Records from a dataset:
* * * * * * * * *
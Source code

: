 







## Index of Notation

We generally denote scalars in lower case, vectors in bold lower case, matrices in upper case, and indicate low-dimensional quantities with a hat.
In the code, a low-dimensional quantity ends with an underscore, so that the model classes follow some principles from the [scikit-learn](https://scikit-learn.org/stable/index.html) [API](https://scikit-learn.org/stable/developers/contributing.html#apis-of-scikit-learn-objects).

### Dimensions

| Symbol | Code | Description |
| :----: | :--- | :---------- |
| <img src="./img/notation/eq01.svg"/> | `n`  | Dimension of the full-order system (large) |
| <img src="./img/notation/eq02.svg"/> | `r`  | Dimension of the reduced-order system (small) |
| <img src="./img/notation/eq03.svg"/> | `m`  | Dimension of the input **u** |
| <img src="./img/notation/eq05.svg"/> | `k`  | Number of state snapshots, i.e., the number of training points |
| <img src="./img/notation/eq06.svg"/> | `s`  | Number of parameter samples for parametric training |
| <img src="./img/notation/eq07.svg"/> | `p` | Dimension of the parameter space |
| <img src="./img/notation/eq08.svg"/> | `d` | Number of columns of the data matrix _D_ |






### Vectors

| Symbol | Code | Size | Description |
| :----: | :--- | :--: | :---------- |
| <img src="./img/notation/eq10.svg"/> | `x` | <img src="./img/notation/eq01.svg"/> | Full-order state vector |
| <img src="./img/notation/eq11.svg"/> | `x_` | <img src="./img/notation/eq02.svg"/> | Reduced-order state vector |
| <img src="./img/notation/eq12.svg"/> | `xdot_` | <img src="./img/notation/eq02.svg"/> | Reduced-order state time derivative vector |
* * * * * * * * *
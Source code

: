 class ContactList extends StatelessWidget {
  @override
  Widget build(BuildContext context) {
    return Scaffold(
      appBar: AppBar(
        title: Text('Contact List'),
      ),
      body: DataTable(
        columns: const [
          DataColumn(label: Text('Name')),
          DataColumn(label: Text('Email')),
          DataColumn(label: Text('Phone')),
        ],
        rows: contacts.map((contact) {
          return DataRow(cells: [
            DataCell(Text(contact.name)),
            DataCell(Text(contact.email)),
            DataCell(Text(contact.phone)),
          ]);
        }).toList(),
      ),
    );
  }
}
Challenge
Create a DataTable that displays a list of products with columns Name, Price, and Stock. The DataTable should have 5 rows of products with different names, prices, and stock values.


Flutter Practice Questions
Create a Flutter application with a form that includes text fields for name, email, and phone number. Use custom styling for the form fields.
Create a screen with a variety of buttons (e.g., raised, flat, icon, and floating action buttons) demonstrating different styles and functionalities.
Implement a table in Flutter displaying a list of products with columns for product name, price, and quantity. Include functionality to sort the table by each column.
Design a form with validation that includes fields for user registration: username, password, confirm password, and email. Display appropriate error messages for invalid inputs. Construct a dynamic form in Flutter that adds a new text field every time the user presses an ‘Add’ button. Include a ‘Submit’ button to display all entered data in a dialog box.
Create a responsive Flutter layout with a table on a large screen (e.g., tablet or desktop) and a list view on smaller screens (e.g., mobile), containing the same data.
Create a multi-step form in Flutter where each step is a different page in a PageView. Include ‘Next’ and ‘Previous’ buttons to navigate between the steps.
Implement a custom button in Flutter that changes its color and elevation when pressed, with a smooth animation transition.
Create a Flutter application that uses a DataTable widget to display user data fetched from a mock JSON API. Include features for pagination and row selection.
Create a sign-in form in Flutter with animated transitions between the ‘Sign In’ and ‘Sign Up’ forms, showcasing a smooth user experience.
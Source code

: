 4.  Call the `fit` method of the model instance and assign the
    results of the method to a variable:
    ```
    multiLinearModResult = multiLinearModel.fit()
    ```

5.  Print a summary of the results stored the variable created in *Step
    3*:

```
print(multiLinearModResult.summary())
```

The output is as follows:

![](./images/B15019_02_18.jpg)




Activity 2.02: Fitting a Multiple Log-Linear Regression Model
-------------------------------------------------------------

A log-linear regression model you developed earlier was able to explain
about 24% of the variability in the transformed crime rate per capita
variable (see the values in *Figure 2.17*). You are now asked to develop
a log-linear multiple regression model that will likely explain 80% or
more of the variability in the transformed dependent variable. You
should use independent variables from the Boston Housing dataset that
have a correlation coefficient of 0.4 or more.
* * * * * * * * *
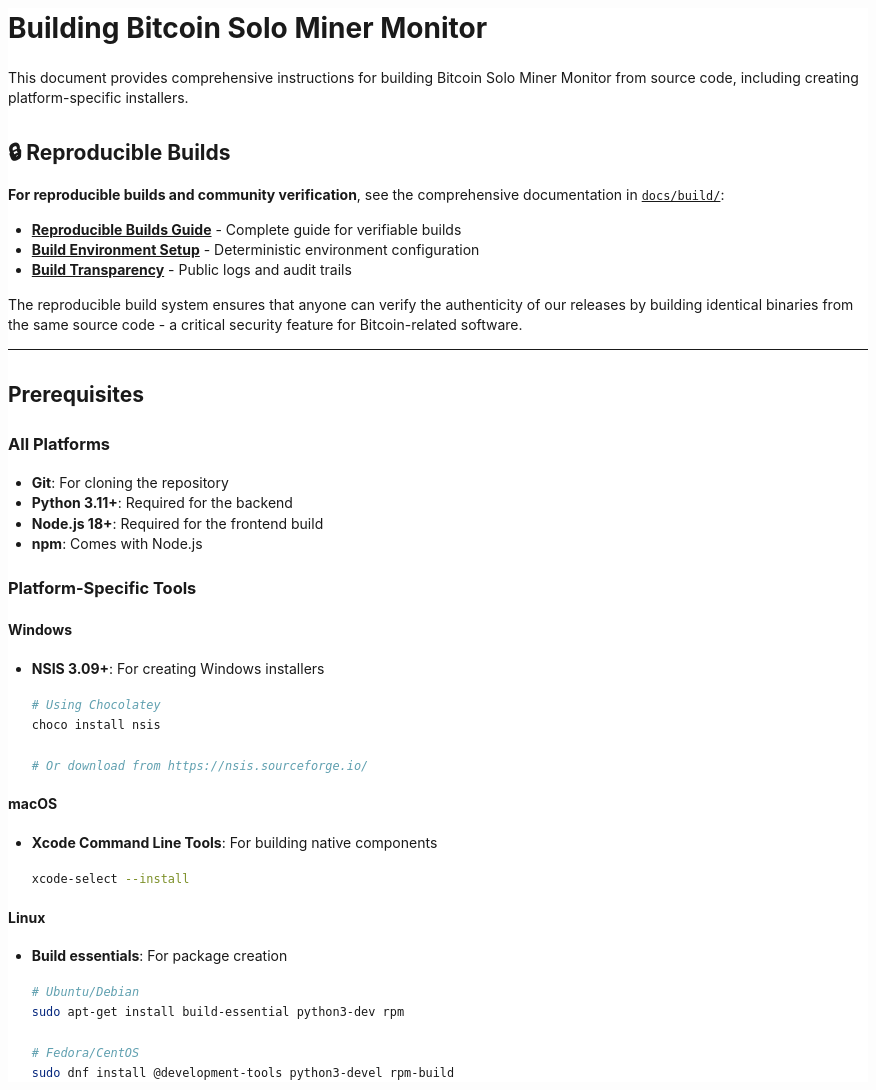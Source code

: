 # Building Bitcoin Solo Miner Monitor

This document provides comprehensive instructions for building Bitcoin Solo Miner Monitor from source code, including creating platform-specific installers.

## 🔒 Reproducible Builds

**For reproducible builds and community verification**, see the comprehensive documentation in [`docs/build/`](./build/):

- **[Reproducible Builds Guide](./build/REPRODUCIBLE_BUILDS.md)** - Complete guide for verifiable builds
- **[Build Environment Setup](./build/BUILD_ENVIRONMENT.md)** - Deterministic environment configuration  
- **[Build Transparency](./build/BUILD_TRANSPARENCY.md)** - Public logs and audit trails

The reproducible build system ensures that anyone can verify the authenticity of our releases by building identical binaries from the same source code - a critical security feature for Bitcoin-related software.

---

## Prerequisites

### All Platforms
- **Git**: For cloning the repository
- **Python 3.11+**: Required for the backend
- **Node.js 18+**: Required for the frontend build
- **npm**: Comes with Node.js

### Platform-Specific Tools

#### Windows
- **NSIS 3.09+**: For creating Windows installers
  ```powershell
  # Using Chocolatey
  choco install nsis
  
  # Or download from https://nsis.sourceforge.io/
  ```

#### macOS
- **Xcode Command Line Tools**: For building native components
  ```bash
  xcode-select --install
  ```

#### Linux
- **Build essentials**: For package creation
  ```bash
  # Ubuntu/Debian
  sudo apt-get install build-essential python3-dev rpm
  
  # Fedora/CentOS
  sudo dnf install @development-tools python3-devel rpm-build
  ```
* * * * * * * * *
--- WORK REQUEST ---
Of all the entries above, repeat only the lines from the line that has "more of the" to the line that has "have a correlation", both lines included, exactly.

--- FINISHED TASK ---
more of the variability in the transformed dependent variable. You
should use independent variables from the Boston Housing dataset that
have a correlation coefficient of 0.4 or more.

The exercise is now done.